I used to think that John McCain was the next great hope in politics, a sensible man willing to cross the aisle to get things done. I used to think McCain had principles, and that he would stand up to anyone to defend them. I used to think that McCain deserved to be president.

I also used to be na’ve.

McCain’s cozying up to President Bush aka Shrub after the 2000 elections was the first clue to McCain’s lack of a political spine. “Anonymous” people spread horribly denigrating rumors about McCain – stating he fathered an illegitimate black child, distributing flyers in churches calling him the “fag” candidate for hiring gay staffers and implying his years in the Hanoi Hilton had driven him insane and rendered him incapable of being president.

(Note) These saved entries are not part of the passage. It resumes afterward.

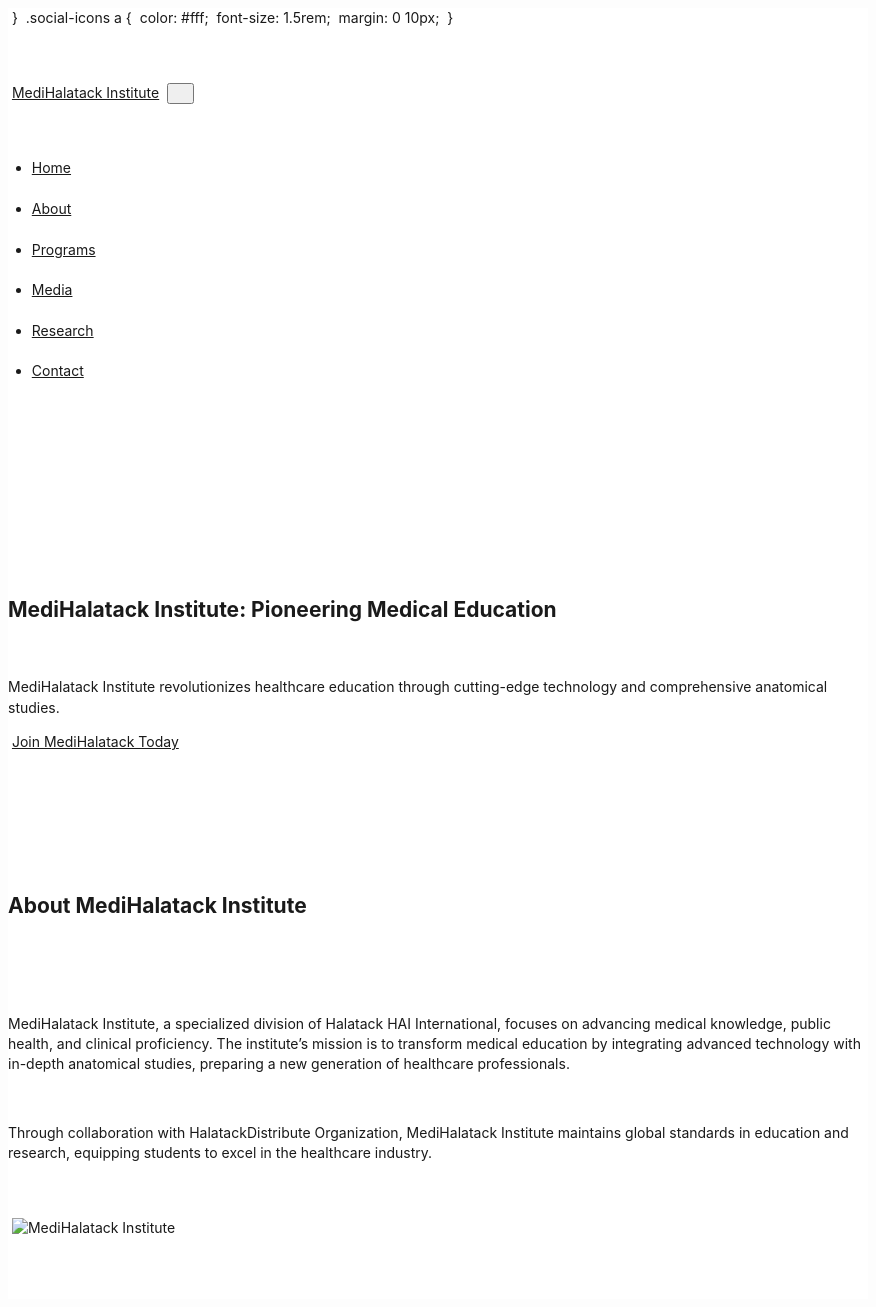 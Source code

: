  }
 .social-icons a {
 color: #fff;
 font-size: 1.5rem;
 margin: 0 10px;
 }
 </style>
</head>
<body>
 
 <nav class="navbar navbar-expand-lg">
 <div class="container">
 <a class="navbar-brand" href="#">MediHalatack Institute</a>
 <button class="navbar-toggler" type="button" data-bs-toggle="collapse" data-bs-target="#navbarNav" aria-controls="navbarNav" aria-expanded="false" aria-label="Toggle navigation">
 <span class="navbar-toggler-icon"></span>
 </button>
 <div class="collapse navbar-collapse" id="navbarNav">
 <ul class="navbar-nav ms-auto">
 <li class="nav-item"><a class="nav-link" href="#home">Home</a></li>
 <li class="nav-item"><a class="nav-link" href="#about">About</a></li>
 <li class="nav-item"><a class="nav-link" href="#programs">Programs</a></li>
 <li class="nav-item"><a class="nav-link" href="#media">Media</a></li>
 <li class="nav-item"><a class="nav-link" href="#research">Research</a></li>
 <li class="nav-item"><a class="nav-link" href="#contact">Contact</a></li>
 </ul>
 </div>
 </div>
 </nav>

 
 <section id="home" class="hero">
 <div class="container">
 <h1>MediHalatack Institute: Pioneering Medical Education</h1>
 <p>MediHalatack Institute revolutionizes healthcare education through cutting-edge technology and comprehensive anatomical studies.</p>
 <a href="#contact" class="btn btn-primary">Join MediHalatack Today</a>
 </div>
 </section>

 
 <section id="about" class="section">
 <div class="container">
 <h2>About MediHalatack Institute</h2>
 <div class="row">
 <div class="col-md-6">
 <p>MediHalatack Institute, a specialized division of Halatack HAI International, focuses on advancing medical knowledge, public health, and clinical proficiency. The institute’s mission is to transform medical education by integrating advanced technology with in-depth anatomical studies, preparing a new generation of healthcare professionals.</p>
 <p>Through collaboration with HalatackDistribute Organization, MediHalatack Institute maintains global standards in education and research, equipping students to excel in the healthcare industry.</p>
 </div>
 <div class="col-md-6">
 <img src="https://yt3.googleusercontent.com/OmLPXyfcv1xqn5-mGGTsX8FmJXAuTZ5KORDbTamxIya9gLXU0AtKZqb4UAqsYeTSXpDNFGuH=s260-c-k-c0x00ffffff-no-rj" alt="MediHalatack Institute" class="img-fluid rounded">
 </div>
 </div>
 </div>
 </section>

And yet, after such horrible treatment, McCain snuggled right up to his nemesis. In fact, do a Google search for that now infamous picture of McCain giving Shrub a bear hug. Could you do that to someone whose supporters smeared you from here to next week? I couldn’t. But that hug is the least of McCain’s sins.

The day I realized McCain was a political hack was last March, when I learned he was to give the commencement address at Jerry Falwell’s Liberty University. After years of casting himself as a maverick politician, even calling Falwell himself “an agent of intolerance,” McCain suddenly became a dyed-in-the-wool conservative. Or rather, he showed his true colors.

See, one thing you have to know about McCain is his voting record. Over the span of his legislative career, McCain has earned a ranking of 83 (out of 100) from the American Conservative Union. Now while that might seem low, Rick Santorum, that prince of the radical right, received just 88 over his career, which thankfully is over.

McCain was proud to wear the label of “maverick” when it suited his needs. Need a moderate to run against George Bush in 2000? McCain’s your man! See McCain working with Russ Feingold on campaign finance reform? What a maverick! See McCain supporting Bush at every turn? Such a maverick! (OK. If you were paying attention, that last one doesn’t make any sense. But the media never picks up on it. I’m glad you did.)

But even if McCain were just a conservative, I could still see him as a good guy if he weren’t a liar. There is an amazing video circulating on YouTube pointing out that McCain flip-flops more than beached fish on speed. Check out, and you will see what I am talking about. The “Straight Talk Express” has derailed and is now ablaze.

In the leadup to the Iraq War, McCain said that “the success will be fairly easy” and that “we can win an overwhelming victory.” Well, apparently that didn’t work out. So fast-forward to January 2007. What’s McCain’s opinion now?

“I knew it was probably going to be long and hard and tough, and those that voted for it and somehow thought it was going to be some kind of an easy task, then I’m sorry they were mistaken,” he said. “Maybe they didn’t know what they were voting for.”

Where does one work up the nerve to say something like that? Call people out on something you did as well? Politicians always act as if we the people aren’t paying attention, but McCain is downright insulting our intelligence if he thinks we are buying what he says.

Add to the mix that McCain has blown off two votes on the Iraq War – the defining issue of our times – in this month alone, and you see the spectacular crash of a once-promising politician. Never mind that what you thought made McCain a good man was nothing more than a specter. Too bad. I really could have seen myself voting for who I thought McCain was.